A Bruxelles sono in molti a chiedersi se l'Italia riuscirà a passare il sentiero stretto delle riforme dentro i vincoli stretti dei nuovi Trattati. Per fortuna del premier ai piani alti delle istituzioni comunitarie sono impegnati con gli scatoloni. A Bruxelles è già iniziata la lunga vacatio imposta dalle elezioni continentali e dalla scadenza del mandato di Barroso e dei suoi commissari.
Nel frattempo - il primo luglio - inizia il semestre di presidenza italiana dell'Unione. Un'occasione per spingere i partner europei su posizioni meno rigide di quelle che finora hanno prevalso. Il Documento di economia e finanza dice chiaramente che è intenzione dell'Italia ridiscutere la regola del debito «nel rispetto degli impegni». Che si tratti di materiale infiammabile lo si capisce dalle molte versioni del Documento circolate.
Lo si capisce dai titoli cambiati all'ultimo momento: il «rispetto delle regole in cambio di flessibilità » è diventato «rispetto delle regole e flessibilità ». Un nonnulla che nelle intenzioni degli estensori serve a evitare incomprensioni. La sfida di Renzi è tutta qui: come ottenere quel che nel Def è definito «lo spazio per permettere alle riforme di dispiegare gli effetti di medio-lungo periodo» senza strappi con le regole.
Quella sul debito, al netto di tutte le misure attenuanti che il governo può ottenere, è severa: non saranno i cinquanta miliardi che sulla carta sarebbero necessari, ma presto il debito dovrà tornare a scendere, e in modo sensibile. Lo dice anche il Fondo monetario, che promuove l'agenda Renzi ma invita l'Italia a «continuare a fare progressi verso il raggiungimento del pareggio di bilancio strutturale», ovvero ciò che serve a mettere il debito su una traiettoria discendente.
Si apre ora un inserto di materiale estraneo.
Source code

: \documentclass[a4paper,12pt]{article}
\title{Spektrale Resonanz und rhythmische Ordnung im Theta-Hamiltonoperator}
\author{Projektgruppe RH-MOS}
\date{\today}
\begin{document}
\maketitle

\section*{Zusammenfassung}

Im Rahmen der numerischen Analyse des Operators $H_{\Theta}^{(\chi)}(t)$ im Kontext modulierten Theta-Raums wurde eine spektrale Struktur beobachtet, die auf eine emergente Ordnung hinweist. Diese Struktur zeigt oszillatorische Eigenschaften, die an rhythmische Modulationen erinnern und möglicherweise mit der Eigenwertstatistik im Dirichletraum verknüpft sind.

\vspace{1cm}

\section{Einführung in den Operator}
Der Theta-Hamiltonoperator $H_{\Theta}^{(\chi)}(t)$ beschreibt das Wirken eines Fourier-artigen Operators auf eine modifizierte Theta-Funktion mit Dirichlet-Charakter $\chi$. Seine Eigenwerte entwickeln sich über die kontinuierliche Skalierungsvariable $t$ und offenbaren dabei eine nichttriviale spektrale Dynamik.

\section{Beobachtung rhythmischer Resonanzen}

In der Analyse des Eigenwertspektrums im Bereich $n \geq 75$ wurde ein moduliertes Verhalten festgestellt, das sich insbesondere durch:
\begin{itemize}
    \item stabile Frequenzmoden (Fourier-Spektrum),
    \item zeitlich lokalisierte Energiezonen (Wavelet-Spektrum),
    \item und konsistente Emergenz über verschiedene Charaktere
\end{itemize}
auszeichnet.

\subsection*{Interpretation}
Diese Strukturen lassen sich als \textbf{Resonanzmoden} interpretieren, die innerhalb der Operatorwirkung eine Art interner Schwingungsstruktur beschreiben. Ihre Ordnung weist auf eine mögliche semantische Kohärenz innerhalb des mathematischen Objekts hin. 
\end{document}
Per il momento Renzi tira dritto per la sua strada. Di prima mattina twitta «alla faccia dei gufi», promette di proseguire sulla lotta all'evasione fiscale, «che non si fa con i blitz a Cortina o a Ponte Vecchio ma con un massiccio investimento in tecnologie». Lunedì si è spinto a promettere un aiuto per i redditi inferiori agli ottomila euro l'anno, ulteriore rispetto al taglio Irpef da 6,6 miliardi già previsto fra gli otto e i venticinquemila. Al Tesoro sono al lavoro per renderlo possibile: dovrebbe essere una tantum e valere meno di un miliardo di euro.
I lavoratori con reddito sotto quella soglia sono quasi quattro milioni di persone. Il calcolo è presto fatto: potrebbe valere al massimo 200 euro su base annua. E però la realizzazione concreta del bonus è complicata, le coperture incerte. La platea sarebbe comunque molto più ristretta del bonus da 150 euro che - era il 2007 - costò molti grattacapi al governo Prodi.
Al Tesoro sostengono di avere un margine grazie alla maggiore Iva derivante dal pagamento dei debiti pregressi e dall'aumento dal 20 al 26% dell'aliquota sulle rendite finanziarie, il cui gettito sarà superiore a quanto necessario per tagliare l'Irap sulle imprese del 10%. Ma che ne sarà poi delle altre spese «indifferibili» per ora senza copertura, e che ogni anno si affacciano? E che ne è del piano per la ristrutturazione delle scuole? Più Renzi alza l'asticella, più diventa difficile superare l'ostacolo europeo senza contraccolpi.